[webgpu] support GatherND operator (microsoft#25632)

xhcao · web-flow · commit 08e18b21f1dc · 2025-08-11T11:08:20.000-07:00
### Description
&lt;!-- Describe your changes. --&gt;



### Motivation and Context
&lt;!-- - Why is this change required? What problem does it solve?
- If it fixes an open issue, please link to the issue here. --&gt;
diff --git a/onnxruntime/core/providers/webgpu/tensor/gather_nd.cc b/onnxruntime/core/providers/webgpu/tensor/gather_nd.cc
@@ -0,0 +1,129 @@
+// Copyright (c) Microsoft Corporation.

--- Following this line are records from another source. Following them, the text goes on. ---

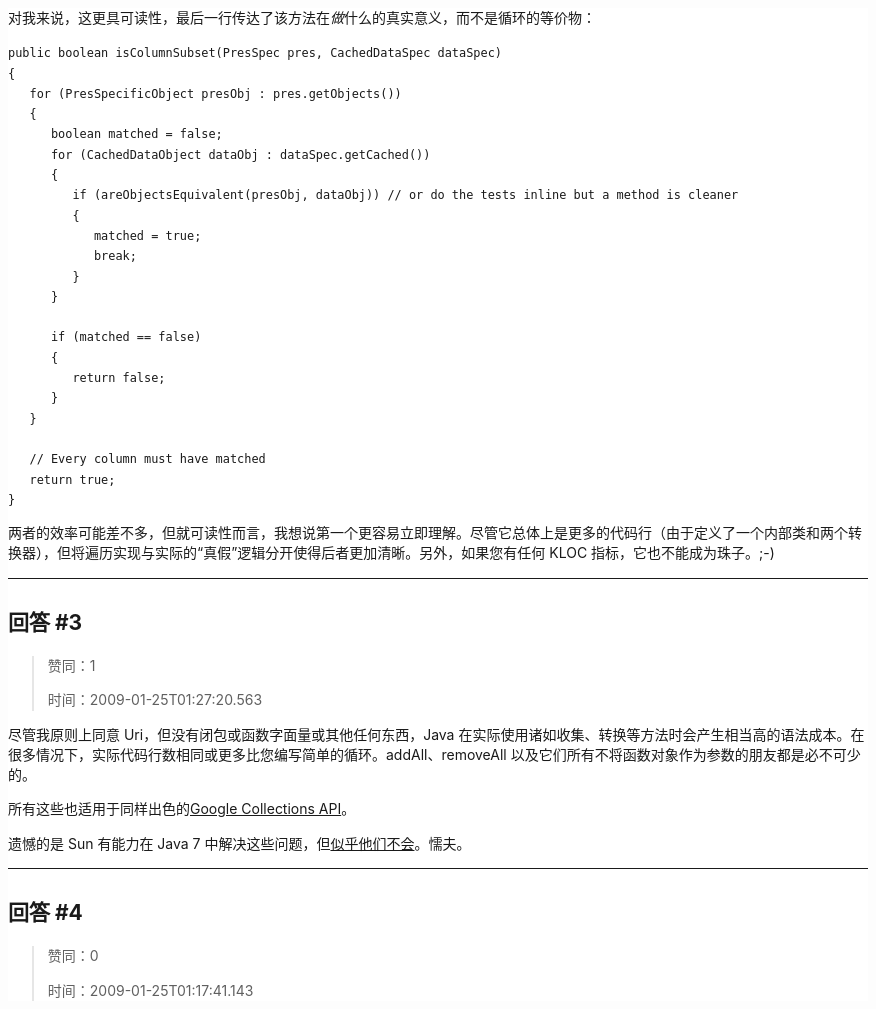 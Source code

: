 对我来说，这更具可读性，最后一行传达了该方法在*做*什么的真实意义，而不是循环的等价物：

```
public boolean isColumnSubset(PresSpec pres, CachedDataSpec dataSpec)
{
   for (PresSpecificObject presObj : pres.getObjects())
   {
      boolean matched = false;
      for (CachedDataObject dataObj : dataSpec.getCached())
      {
         if (areObjectsEquivalent(presObj, dataObj)) // or do the tests inline but a method is cleaner
         {
            matched = true;
            break;
         }
      }

      if (matched == false)
      {
         return false;
      }
   }

   // Every column must have matched
   return true;
}
```

两者的效率可能差不多，但就可读性而言，我想说第一个更容易立即理解。尽管它总体上是更多的代码行（由于定义了一个内部类和两个转换器），但将遍历实现与实际的“真假”逻辑分开使得后者更加清晰。另外，如果您有任何 KLOC 指标，它也不能成为珠子。;-)

* * *

## 回答 #3

> 赞同：1
> 
> 时间：2009-01-25T01:27:20.563

尽管我原则上同意 Uri，但没有闭包或函数字面量或其他任何东西，Java 在实际使用诸如收集、转换等方法时会产生相当高的语法成本。在很多情况下，实际代码行数相同或更多比您编写简单的循环。addAll、removeAll 以及它们所有不将函数对象作为参数的朋友都是必不可少的。

所有这些也适用于同样出色的[Google Collections API](http://code.google.com/p/google-collections/)。

遗憾的是 Sun 有能力在 Java 7 中解决这些问题，但[似乎他们不会](http://rickyclarkson.blogspot.com/2008/12/java-just-died-no-closures-in-java-7.html)。懦夫。

* * *

## 回答 #4

> 赞同：0
> 
> 时间：2009-01-25T01:17:41.143
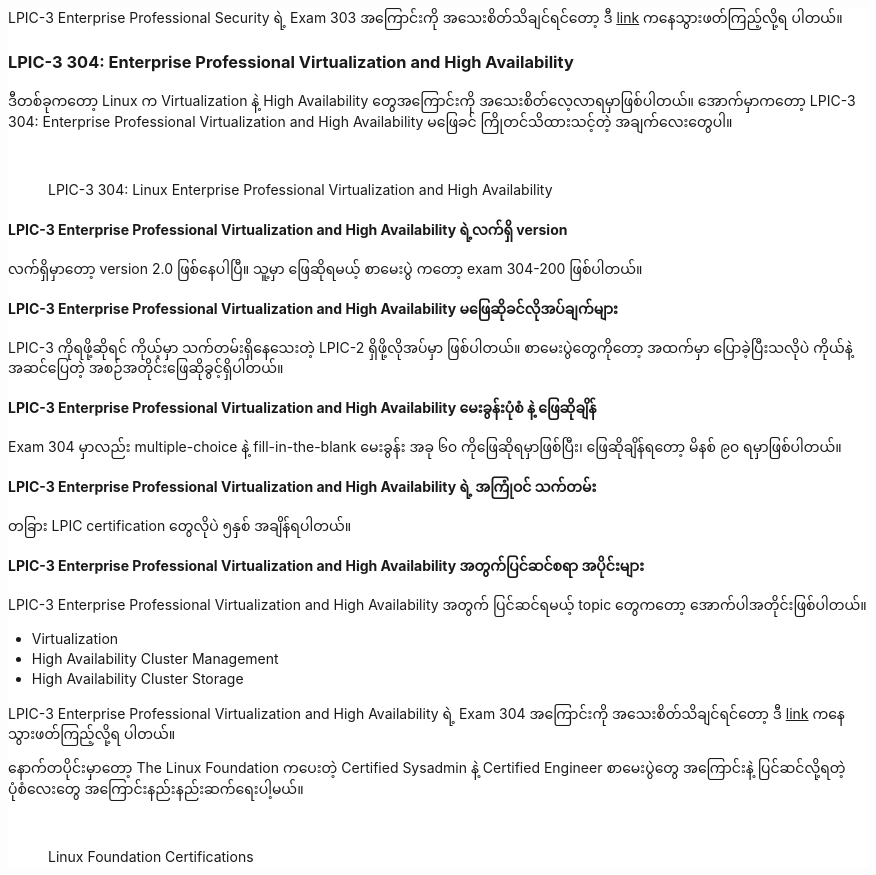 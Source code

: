 LPIC-3 Enterprise Professional Security ရဲ့ Exam 303 အကြောင်းကို အသေးစိတ်သိချင်ရင်တော့ ဒီ [link](https://www.lpi.org/our-certifications/exam-303-objectives) ကနေသွားဖတ်ကြည့်လို့ရ ပါတယ်။

### LPIC-3 304: Enterprise Professional Virtualization and High Availability

ဒီတစ်ခုကတော့ Linux က Virtualization နဲ့ High Availability တွေအကြောင်းကို အသေးစိတ်လေ့လာရမှာဖြစ်ပါတယ်။ အောက်မှာကတော့ LPIC-3 304: Enterprise Professional Virtualization and High Availability မဖြေခင် ကြိုတင်သိထားသင့်တဲ့ အချက်လေးတွေပါ။

<figure><img src="https://i.imgur.com/4ScfO1j.jpeg" alt=""><figcaption><p>LPIC-3 304: Linux Enterprise Professional Virtualization and High Availability</p></figcaption></figure>

#### LPIC-3 Enterprise Professional Virtualization and High Availability ရဲ့လက်ရှိ version

လက်ရှိမှာတော့ version 2.0 ဖြစ်နေပါပြီ။ သူ့မှာ ဖြေဆိုရမယ့် စာမေးပွဲ ကတော့ exam 304-200 ဖြစ်ပါတယ်။

#### LPIC-3 Enterprise Professional Virtualization and High Availability မဖြေဆိုခင်လိုအပ်ချက်များ

LPIC-3 ကိုရဖို့ဆိုရင် ကိုယ့်မှာ သက်တမ်းရှိနေသေးတဲ့ LPIC-2 ရှိဖို့လိုအပ်မှာ ဖြစ်ပါတယ်။ စာမေးပွဲတွေကိုတော့ အထက်မှာ ပြောခဲ့ပြီးသလိုပဲ ကိုယ်နဲ့ အဆင်ပြေတဲ့ အစဉ်အတိုင်းဖြေဆိုခွင့်ရှိပါတယ်။

#### LPIC-3 Enterprise Professional Virtualization and High Availability မေးခွန်းပုံစံ နဲ့ ဖြေဆိုချိန်

Exam 304 မှာလည်း multiple-choice နဲ့ fill-in-the-blank မေးခွန်း အခု ၆၀ ကိုဖြေဆိုရမှာဖြစ်ပြီး၊ ဖြေဆိုချိန်ရတော့ မိနစ် ၉၀ ရမှာဖြစ်ပါတယ်။

#### LPIC-3 Enterprise Professional Virtualization and High Availability ရဲ့ အကြုံဝင် သက်တမ်း

တခြား LPIC certification တွေလိုပဲ ၅နှစ် အချိန်ရပါတယ်။

#### LPIC-3 Enterprise Professional Virtualization and High Availability အတွက်ပြင်ဆင်စရာ အပိုင်းများ

LPIC-3 Enterprise Professional Virtualization and High Availability အတွက် ပြင်ဆင်ရမယ့် topic တွေကတော့ အောက်ပါအတိုင်းဖြစ်ပါတယ်။

* Virtualization
* High Availability Cluster Management
* High Availability Cluster Storage

LPIC-3 Enterprise Professional Virtualization and High Availability ရဲ့ Exam 304 အကြောင်းကို အသေးစိတ်သိချင်ရင်တော့ ဒီ [link](https://www.lpi.org/our-certifications/exam-304-objectives) ကနေသွားဖတ်ကြည့်လို့ရ ပါတယ်။

နောက်တပိုင်းမှာတော့ The Linux Foundation ကပေးတဲ့ Certified Sysadmin နဲ့ Certified Engineer စာမေးပွဲတွေ အကြောင်းနဲ့ ပြင်ဆင်လို့ရတဲ့ ပုံစံလေးတွေ အကြောင်းနည်းနည်းဆက်ရေးပါ့မယ်။

<figure><img src="https://i.imgur.com/SbWPH9H.png" alt=""><figcaption><p>Linux Foundation Certifications</p></figcaption></figure>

All rights reserved.
+// Licensed under the MIT License.
+
+#include <vector>
+
+#include "core/providers/webgpu/tensor/gather_nd.h"
+#include "core/providers/webgpu/shader_helper.h"
+#include "core/providers/webgpu/webgpu_supported_types.h"
+
+namespace onnxruntime {
+namespace webgpu {
+
+Status GatherNDProgram::GenerateShaderCode(ShaderHelper& shader) const {
+  const auto& data = shader.AddInput("data", ShaderUsage::UseUniform | ShaderUsage::UseIndicesTypeAlias | ShaderUsage::UseValueTypeAlias);
+  const auto& indices = shader.AddInput("input_indices", ShaderUsage::UseUniform | ShaderUsage::UseIndicesTypeAlias | ShaderUsage::UseValueTypeAlias);
+  const auto& output = shader.AddOutput("output", ShaderUsage::UseUniform);
+
+  shader.MainFunctionBody() << shader.GuardAgainstOutOfBoundsWorkgroupSizes("uniforms.data_size")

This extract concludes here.